Eyesight, hearing, hand-eye coordination. Comprehension and reaction time testing..... Dickheads think they can beat the train. Sometimes they can, sometimes the train beats them.
Nice, well framed, steady videos! Great catch! Why not show EMS and fire arriving, if called, and how long the response took? You (we) are allowed to get closer as long as not trespassing.
Just a comment from the UK, do you think that the length of your trains might have something to do with it? Mind you, over here our trains are about a tenth of yours and we STILL get idiots crossing, or trying to cross, in front of them.
Train length is independent of getting hit by one! Sure the stopping distance is much longer, but it doesn't mean North American Roads will pick off more traffic.
Thanks for your reply but I'm afraid I wasn't very clear in my comment. What I was trying to say was that because your trains are usually so long, impatient drivers might be inclined to risk crossing in front of them so as not to have to wait.
I see what you're saying now. Probably, at least to some extent. Obviously a few minutes is never worth a life or a trip to the hospital, but that's what happens in human nature, I guess.
When I visited the States some years ago, I took an Amtrak sleeper from San Francisco across to Chicago, down to Washington, down to Orlando then back to L.A. It was a dream trip I saved up for, my first time ever in a first class sleeper. I saw several near misses through the window including in Reno where a semi miscalculated and got the boom gate stuck between the cab and the trailer. He wasn't hit, all trains stopped okay but we were stopped for ages until the authorities cleared him out of the mess he was in. I was told by fellow passengers that so many crossing accidents happen because freight trains are so long and often travel slow so you could get stuck at crossing for a long time. On several occasions our Amtrak stopped across the crossing for about 20 minutes because it was too long for the platform. No, it's not worth dicing with a train, there's no way you can win but I can see why some people would try to beat the train.

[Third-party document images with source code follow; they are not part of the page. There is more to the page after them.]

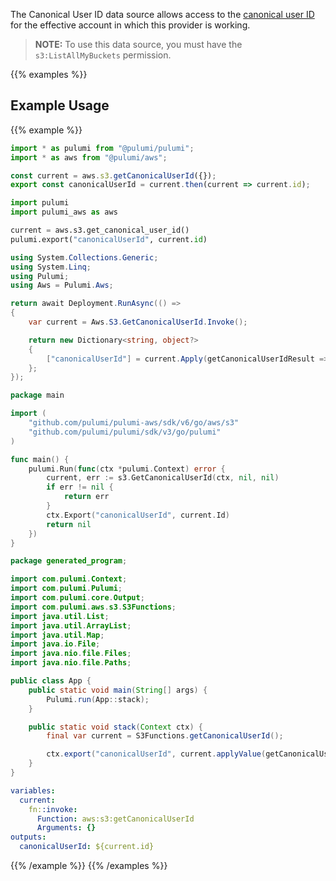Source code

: The Canonical User ID data source allows access to the [canonical user ID](http://docs.aws.amazon.com/general/latest/gr/acct-identifiers.html)
for the effective account in which this provider is working.  

> **NOTE:** To use this data source, you must have the `s3:ListAllMyBuckets` permission.

{{% examples %}}
## Example Usage
{{% example %}}

```typescript
import * as pulumi from "@pulumi/pulumi";
import * as aws from "@pulumi/aws";

const current = aws.s3.getCanonicalUserId({});
export const canonicalUserId = current.then(current => current.id);
```
```python
import pulumi
import pulumi_aws as aws

current = aws.s3.get_canonical_user_id()
pulumi.export("canonicalUserId", current.id)
```
```csharp
using System.Collections.Generic;
using System.Linq;
using Pulumi;
using Aws = Pulumi.Aws;

return await Deployment.RunAsync(() => 
{
    var current = Aws.S3.GetCanonicalUserId.Invoke();

    return new Dictionary<string, object?>
    {
        ["canonicalUserId"] = current.Apply(getCanonicalUserIdResult => getCanonicalUserIdResult.Id),
    };
});
```
```go
package main

import (
	"github.com/pulumi/pulumi-aws/sdk/v6/go/aws/s3"
	"github.com/pulumi/pulumi/sdk/v3/go/pulumi"
)

func main() {
	pulumi.Run(func(ctx *pulumi.Context) error {
		current, err := s3.GetCanonicalUserId(ctx, nil, nil)
		if err != nil {
			return err
		}
		ctx.Export("canonicalUserId", current.Id)
		return nil
	})
}
```
```java
package generated_program;

import com.pulumi.Context;
import com.pulumi.Pulumi;
import com.pulumi.core.Output;
import com.pulumi.aws.s3.S3Functions;
import java.util.List;
import java.util.ArrayList;
import java.util.Map;
import java.io.File;
import java.nio.file.Files;
import java.nio.file.Paths;

public class App {
    public static void main(String[] args) {
        Pulumi.run(App::stack);
    }

    public static void stack(Context ctx) {
        final var current = S3Functions.getCanonicalUserId();

        ctx.export("canonicalUserId", current.applyValue(getCanonicalUserIdResult -> getCanonicalUserIdResult.id()));
    }
}
```
```yaml
variables:
  current:
    fn::invoke:
      Function: aws:s3:getCanonicalUserId
      Arguments: {}
outputs:
  canonicalUserId: ${current.id}
```
{{% /example %}}
{{% /examples %}}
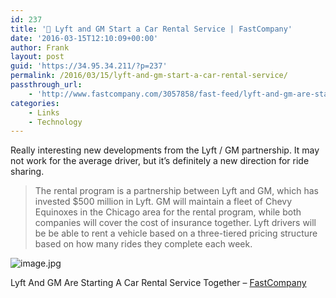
 ```yaml
---
id: 237
title: '🔗 Lyft and GM Start a Car Rental Service | FastCompany'
date: '2016-03-15T12:10:09+00:00'
author: Frank
layout: post
guid: 'https://34.95.34.211/?p=237'
permalink: /2016/03/15/lyft-and-gm-start-a-car-rental-service/
passthrough_url:
    - 'http://www.fastcompany.com/3057858/fast-feed/lyft-and-gm-are-starting-a-car-rental-service-together?utm_content=buffer88546&utm_medium=social&utm_source=twitter.com&utm_campaign=buffer'
categories:
    - Links
    - Technology
---
```


Really interesting new developments from the Lyft / GM partnership. It may not work for the average driver, but it’s definitely a new direction for ride sharing.

> The rental program is a partnership between Lyft and GM, which has invested $500 million in Lyft. GM will maintain a fleet of Chevy Equinoxes in the Chicago area for the rental program, while both companies will cover the cost of insurance together. Lyft drivers will be be able to rent a vehicle based on a three-tiered pricing structure based on how many rides they complete each week.

![image.jpg]({{site.url}}{{site.baseurl}}/assets/images/2016/03/image.jpg)

Lyft And GM Are Starting A Car Rental Service Together – [FastCompany](http://www.fastcompany.com/3057858/fast-feed/lyft-and-gm-are-starting-a-car-rental-service-together?utm_content=buffer88546&utm_medium=social&utm_source=twitter.com&utm_campaign=buffer)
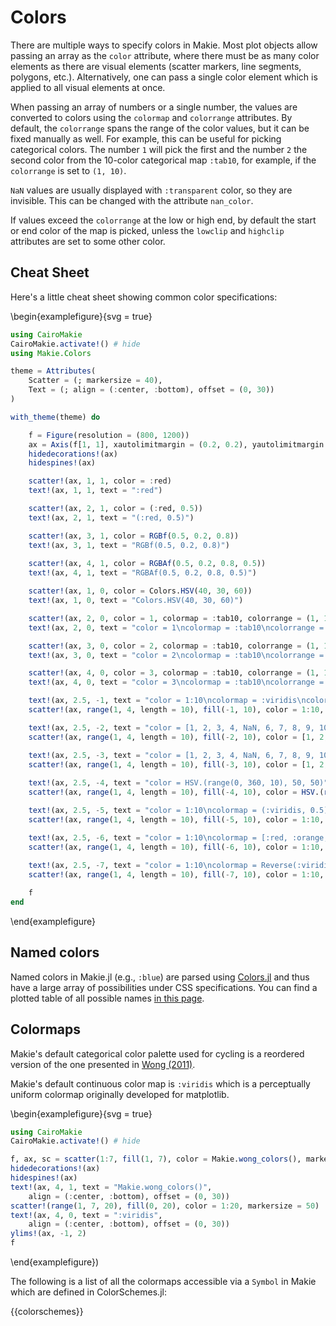 # Colors

There are multiple ways to specify colors in Makie.
Most plot objects allow passing an array as the `color` attribute, where there must be as many color elements as there are visual elements (scatter markers, line segments, polygons, etc.).
Alternatively, one can pass a single color element which is applied to all visual elements at once.

When passing an array of numbers or a single number, the values are converted to colors using the `colormap` and `colorrange` attributes.
By default, the `colorrange` spans the range of the color values, but it can be fixed manually as well.
For example, this can be useful for picking categorical colors.
The number `1` will pick the first and the number `2` the second color from the 10-color categorical map `:tab10`, for example, if the `colorrange` is set to `(1, 10)`.

`NaN` values are usually displayed with `:transparent` color, so they are invisible.
This can be changed with the attribute `nan_color`.

If values exceed the `colorrange` at the low or high end, by default the start or end color of the map is picked, unless the `lowclip` and `highclip` attributes are set to some other color.

## Cheat Sheet

Here's a little cheat sheet showing common color specifications:

\begin{examplefigure}{svg = true}
```julia
using CairoMakie
CairoMakie.activate!() # hide
using Makie.Colors

theme = Attributes(
    Scatter = (; markersize = 40),
    Text = (; align = (:center, :bottom), offset = (0, 30))
)

with_theme(theme) do

    f = Figure(resolution = (800, 1200))
    ax = Axis(f[1, 1], xautolimitmargin = (0.2, 0.2), yautolimitmargin = (0.1, 0.1))
    hidedecorations!(ax)
    hidespines!(ax)

    scatter!(ax, 1, 1, color = :red)
    text!(ax, 1, 1, text = ":red")

    scatter!(ax, 2, 1, color = (:red, 0.5))
    text!(ax, 2, 1, text = "(:red, 0.5)")

    scatter!(ax, 3, 1, color = RGBf(0.5, 0.2, 0.8))
    text!(ax, 3, 1, text = "RGBf(0.5, 0.2, 0.8)")
    
    scatter!(ax, 4, 1, color = RGBAf(0.5, 0.2, 0.8, 0.5))
    text!(ax, 4, 1, text = "RGBAf(0.5, 0.2, 0.8, 0.5)")

    scatter!(ax, 1, 0, color = Colors.HSV(40, 30, 60))
    text!(ax, 1, 0, text = "Colors.HSV(40, 30, 60)")

    scatter!(ax, 2, 0, color = 1, colormap = :tab10, colorrange = (1, 10))
    text!(ax, 2, 0, text = "color = 1\ncolormap = :tab10\ncolorrange = (1, 10)")

    scatter!(ax, 3, 0, color = 2, colormap = :tab10, colorrange = (1, 10))
    text!(ax, 3, 0, text = "color = 2\ncolormap = :tab10\ncolorrange = (1, 10)")

    scatter!(ax, 4, 0, color = 3, colormap = :tab10, colorrange = (1, 10))
    text!(ax, 4, 0, text = "color = 3\ncolormap = :tab10\ncolorrange = (1, 10)")

    text!(ax, 2.5, -1, text = "color = 1:10\ncolormap = :viridis\ncolorrange = automatic")
    scatter!(ax, range(1, 4, length = 10), fill(-1, 10), color = 1:10, colormap = :viridis)

    text!(ax, 2.5, -2, text = "color = [1, 2, 3, 4, NaN, 6, 7, 8, 9, 10]\ncolormap = :viridis\ncolorrange = (2, 9)")
    scatter!(ax, range(1, 4, length = 10), fill(-2, 10), color = [1, 2, 3, 4, NaN, 6, 7, 8, 9, 10], colormap = :viridis, colorrange = (2, 9))

    text!(ax, 2.5, -3, text = "color = [1, 2, 3, 4, NaN, 6, 7, 8, 9, 10]\ncolormap = :viridis\ncolorrange = (2, 9)\nnan_color = :red, highclip = :magenta, lowclip = :cyan")
    scatter!(ax, range(1, 4, length = 10), fill(-3, 10), color = [1, 2, 3, 4, NaN, 6, 7, 8, 9, 10], colormap = :viridis, colorrange = (2, 9), nan_color = :red, highclip = :magenta, lowclip = :cyan)
    
    text!(ax, 2.5, -4, text = "color = HSV.(range(0, 360, 10), 50, 50)")
    scatter!(ax, range(1, 4, length = 10), fill(-4, 10), color = HSV.(range(0, 360, 10), 50, 50))

    text!(ax, 2.5, -5, text = "color = 1:10\ncolormap = (:viridis, 0.5)\ncolorrange = automatic")
    scatter!(ax, range(1, 4, length = 10), fill(-5, 10), color = 1:10, colormap = (:viridis, 0.5))

    text!(ax, 2.5, -6, text = "color = 1:10\ncolormap = [:red, :orange, :brown]\ncolorrange = automatic")
    scatter!(ax, range(1, 4, length = 10), fill(-6, 10), color = 1:10, colormap = [:red, :orange, :brown])
    
    text!(ax, 2.5, -7, text = "color = 1:10\ncolormap = Reverse(:viridis)\ncolorrange = automatic")
    scatter!(ax, range(1, 4, length = 10), fill(-7, 10), color = 1:10, colormap = Reverse(:viridis))

    f
end
```
\end{examplefigure}

## Named colors
Named colors in Makie.jl (e.g., `:blue`) are parsed using [Colors.jl](https://juliagraphics.github.io/Colors.jl/stable/constructionandconversion/#Color-Parsing) and thus have a large array of possibilities under CSS specifications. You can find a plotted table of all possible names [in this page](https://juliagraphics.github.io/Colors.jl/stable/namedcolors/).

## Colormaps

Makie's default categorical color palette used for cycling is a reordered version of the one presented in [Wong (2011)](https://www.nature.com/articles/nmeth.1618?WT.ec_id=NMETH-201106).

Makie's default continuous color map is `:viridis` which is a perceptually uniform colormap originally developed for matplotlib.

\begin{examplefigure}{svg = true}
```julia
using CairoMakie
CairoMakie.activate!() # hide

f, ax, sc = scatter(1:7, fill(1, 7), color = Makie.wong_colors(), markersize = 50)
hidedecorations!(ax)
hidespines!(ax)
text!(ax, 4, 1, text = "Makie.wong_colors()",
    align = (:center, :bottom), offset = (0, 30))
scatter!(range(1, 7, 20), fill(0, 20), color = 1:20, markersize = 50)
text!(ax, 4, 0, text = ":viridis",
    align = (:center, :bottom), offset = (0, 30))
ylims!(ax, -1, 2)
f
```
\end{examplefigure})

The following is a list of all the colormaps accessible via a `Symbol` in Makie which are defined in ColorSchemes.jl:

{{colorschemes}}
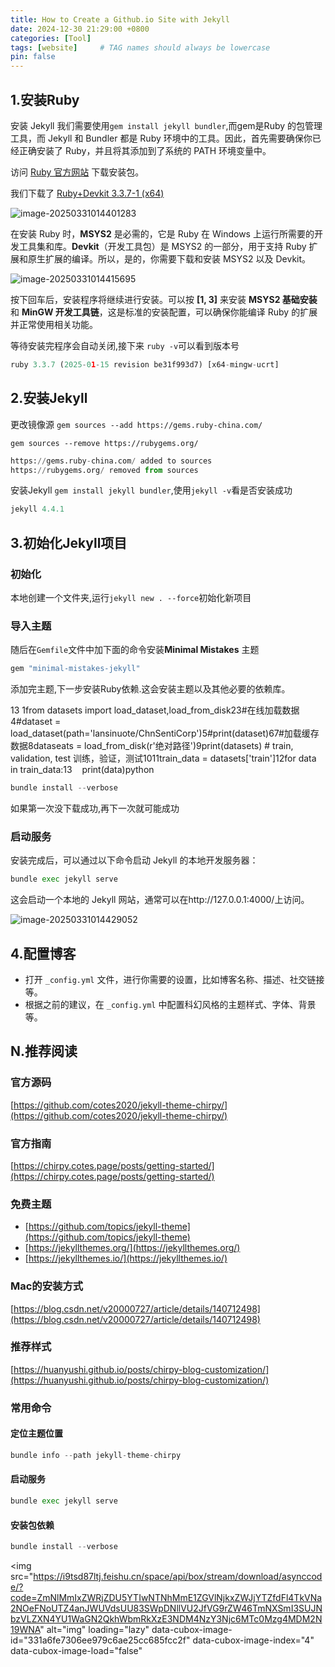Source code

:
 ```yaml
---
title: How to Create a Github.io Site with Jekyll
date: 2024-12-30 21:29:00 +0800
categories: [Tool]
tags: [website]     # TAG names should always be lowercase
pin: false
---
```


## 1.安装Ruby

安装 Jekyll 我们需要使用`gem install jekyll bundler`,而gem是Ruby 的包管理工具，而 Jekyll 和 Bundler 都是 Ruby 环境中的工具。因此，首先需要确保你已经正确安装了 Ruby，并且将其添加到了系统的 PATH 环境变量中。

访问 [Ruby 官方网站](https://rubyinstaller.org/) 下载安装包。

我们下载了 [Ruby+Devkit 3.3.7-1 (x64)](https://github.com/oneclick/rubyinstaller2/releases/download/RubyInstaller-3.3.7-1/rubyinstaller-devkit-3.3.7-1-x64.exe) 

![image-20250331014401283](https://zr-picture.oss-cn-shanghai.aliyuncs.com/image-20250331014401283.png)

在安装 Ruby 时，**MSYS2** 是必需的，它是 Ruby 在 Windows 上运行所需要的开发工具集和库。**Devkit**（开发工具包）是 MSYS2 的一部分，用于支持 Ruby 扩展和原生扩展的编译。所以，是的，你需要下载和安装 MSYS2 以及 Devkit。

![image-20250331014415695](https://zr-picture.oss-cn-shanghai.aliyuncs.com/image-20250331014415695.png)

按下回车后，安装程序将继续进行安装。可以按 **[1, 3]** 来安装 **MSYS2 基础安装** 和 **MinGW 开发工具链**，这是标准的安装配置，可以确保你能编译 Ruby 的扩展并正常使用相关功能。

等待安装完程序会自动关闭,接下来 `ruby -v`可以看到版本号

```python
ruby 3.3.7 (2025-01-15 revision be31f993d7) [x64-mingw-ucrt]
```



## 2.安装Jekyll

更改镜像源 `gem sources --add https://gems.ruby-china.com/ `

`gem sources --remove https://rubygems.org/` 

```python
https://gems.ruby-china.com/ added to sources
https://rubygems.org/ removed from sources
```

安装Jekyll `gem install jekyll bundler`,使用`jekyll -v`看是否安装成功

```python
jekyll 4.4.1
```

## 3.初始化Jekyll项目

### 初始化

本地创建一个文件夹,运行`jekyll new . --force`初始化新项目

### 导入主题

随后在`Gemfile`文件中加下面的命令安装**Minimal Mistakes** 主题

```python
gem "minimal-mistakes-jekyll"
```

添加完主题,下一步安装Ruby依赖.这会安装主题以及其他必要的依赖库。

13 1from datasets import load_dataset,load_from_disk2​3#在线加载数据4#dataset = load_dataset(path='lansinuote/ChnSentiCorp')5#print(dataset)6​7#加载缓存数据8dataseats = load_from_disk(r'绝对路径')9print(datasets) # train, validation, test 训练，验证，测试10​11train_data = datasets['train']12for data in train_data:13    print(data)python

```python
bundle install --verbose
```

如果第一次没下载成功,再下一次就可能成功

### 启动服务

安装完成后，可以通过以下命令启动 Jekyll 的本地开发服务器：

```python
bundle exec jekyll serve
```

这会启动一个本地的 Jekyll 网站，通常可以在http://127.0.0.1:4000/上访问。

![image-20250331014429052](https://zr-picture.oss-cn-shanghai.aliyuncs.com/image-20250331014429052.png)

## 4.配置博客

- 打开 `_config.yml` 文件，进行你需要的设置，比如博客名称、描述、社交链接等。
- 根据之前的建议，在 `_config.yml` 中配置科幻风格的主题样式、字体、背景等。

## N.推荐阅读

### 官方源码

[https://github.com/cotes2020/jekyll-theme-chirpy/](https://github.com/cotes2020/jekyll-theme-chirpy/)

### 官方指南

[https://chirpy.cotes.page/posts/getting-started/](https://chirpy.cotes.page/posts/getting-started/)

### 免费主题

- [https://github.com/topics/jekyll-theme](https://github.com/topics/jekyll-theme)
- [https://jekyllthemes.org/](https://jekyllthemes.org/)
- [https://jekyllthemes.io/](https://jekyllthemes.io/)

### Mac的安装方式

[https://blog.csdn.net/v20000727/article/details/140712498](https://blog.csdn.net/v20000727/article/details/140712498)

### 推荐样式

[https://huanyushi.github.io/posts/chirpy-blog-customization/](https://huanyushi.github.io/posts/chirpy-blog-customization/)

### 常用命令

#### 定位主题位置

```python
bundle info --path jekyll-theme-chirpy
```

#### 启动服务

```python
bundle exec jekyll serve
```

#### 安装包依赖

```python
bundle install --verbose
```

<img src="https://i9tsd87ltj.feishu.cn/space/api/box/stream/download/asynccode/?code=ZmNlMmIxZWRjZDU5YTIwNTNhMmE1ZGVlNjkxZWJjYTZfdFl4TkVNa2NOeFNoUTZ4anJWUVdsUU83SWpDNllVU2JfVG9rZW46TmNXSmI3SUJNbzVLZXN4YU1WaGN2QkhWbmRkXzE3NDM4NzY3Njc6MTc0Mzg4MDM2N19WNA" alt="img" loading="lazy" data-cubox-image-id="331a6fe7306ee979c6ae25cc685fcc2f" data-cubox-image-index="4" data-cubox-image-load="false"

I'm going to ask a dumb question. Which end of a locomotive is considered the front, the cab end, or the other? 2nd, is there a reason you see 2 engines, hooked tail to tail, or nose to nose? Thanks.
Every locomotive has a designated front end, which is stated using a small "F" on that end. This is an FRA requirement. Traditionally the short-hood end is forward, and the long hood is the rear, however some railroads such as the N&W and SOU did the opposite. However today all major railroads use the short-hood end as forward as their standard, with very few long-hood setups remaining.
They may have a designated front end but they're happy running in either direction. N&W and SOU put long-hood forward because a couple of nasty crashes with short hood forward resulted in the short hood crushing and the crew being killed. A lot of railroads worldwide run long-hood forward by preference for this reason, although modern short hoods are a lot tougher than the ones on the original diesels (mostly because of those crashes). Long or short hood forward makes little difference to overall driver visibility.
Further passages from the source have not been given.